* [Records supplied]
========================================================================
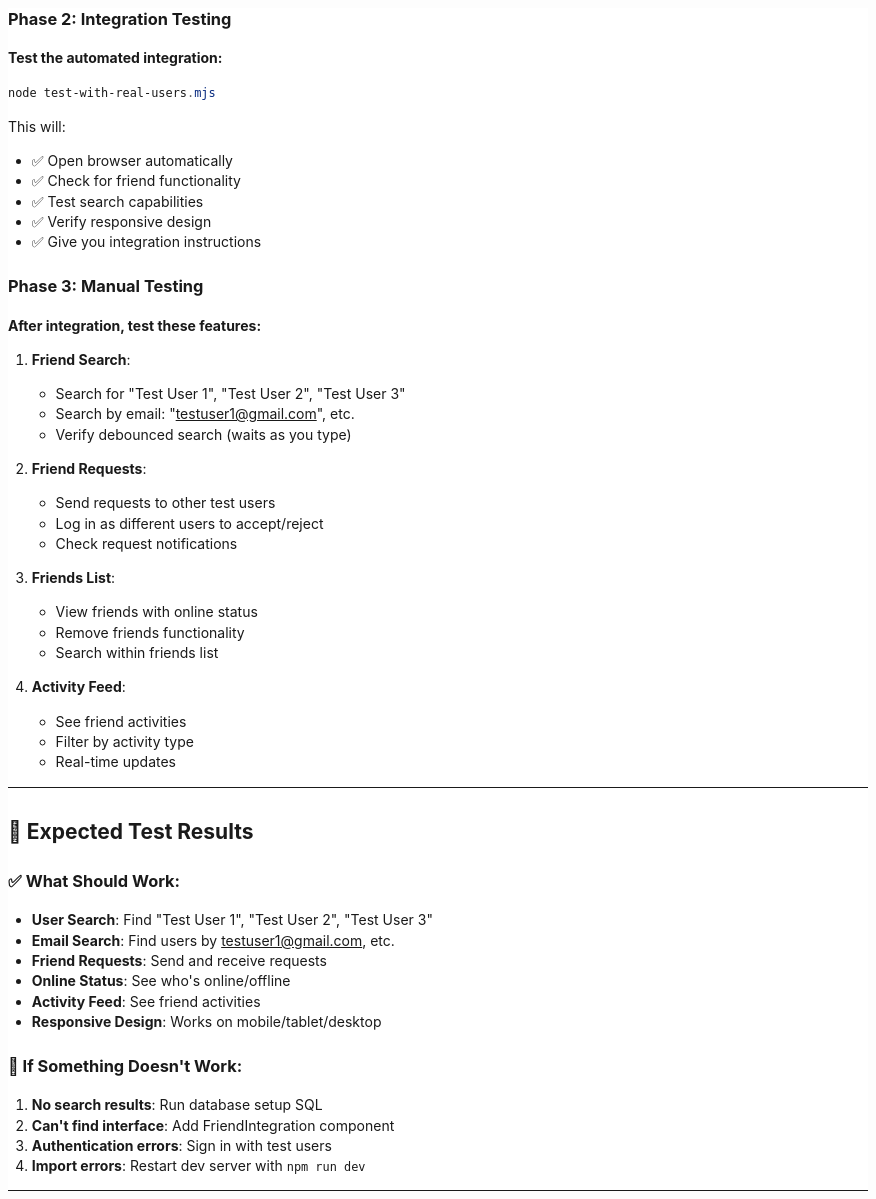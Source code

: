 ### Phase 2: Integration Testing

**Test the automated integration:**
```powershell
node test-with-real-users.mjs
```

This will:
- ✅ Open browser automatically
- ✅ Check for friend functionality  
- ✅ Test search capabilities
- ✅ Verify responsive design
- ✅ Give you integration instructions

### Phase 3: Manual Testing

**After integration, test these features:**

1. **Friend Search**:
   - Search for "Test User 1", "Test User 2", "Test User 3"
   - Search by email: "testuser1@gmail.com", etc.
   - Verify debounced search (waits as you type)

2. **Friend Requests**:
   - Send requests to other test users
   - Log in as different users to accept/reject
   - Check request notifications

3. **Friends List**:
   - View friends with online status
   - Remove friends functionality
   - Search within friends list

4. **Activity Feed**:
   - See friend activities
   - Filter by activity type
   - Real-time updates

---

## 🎯 Expected Test Results

### ✅ What Should Work:

- **User Search**: Find "Test User 1", "Test User 2", "Test User 3"
- **Email Search**: Find users by testuser1@gmail.com, etc.
- **Friend Requests**: Send and receive requests
- **Online Status**: See who's online/offline  
- **Activity Feed**: See friend activities
- **Responsive Design**: Works on mobile/tablet/desktop

### 🔧 If Something Doesn't Work:

1. **No search results**: Run database setup SQL
2. **Can't find interface**: Add FriendIntegration component
3. **Authentication errors**: Sign in with test users
4. **Import errors**: Restart dev server with `npm run dev`

---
========================================================================
* [Problem to solve]
Working from the entries above, filter out every line that lacks "Send" and copy what remains.

* [Output]
   - Send requests to other test users
- **Friend Requests**: Send and receive requests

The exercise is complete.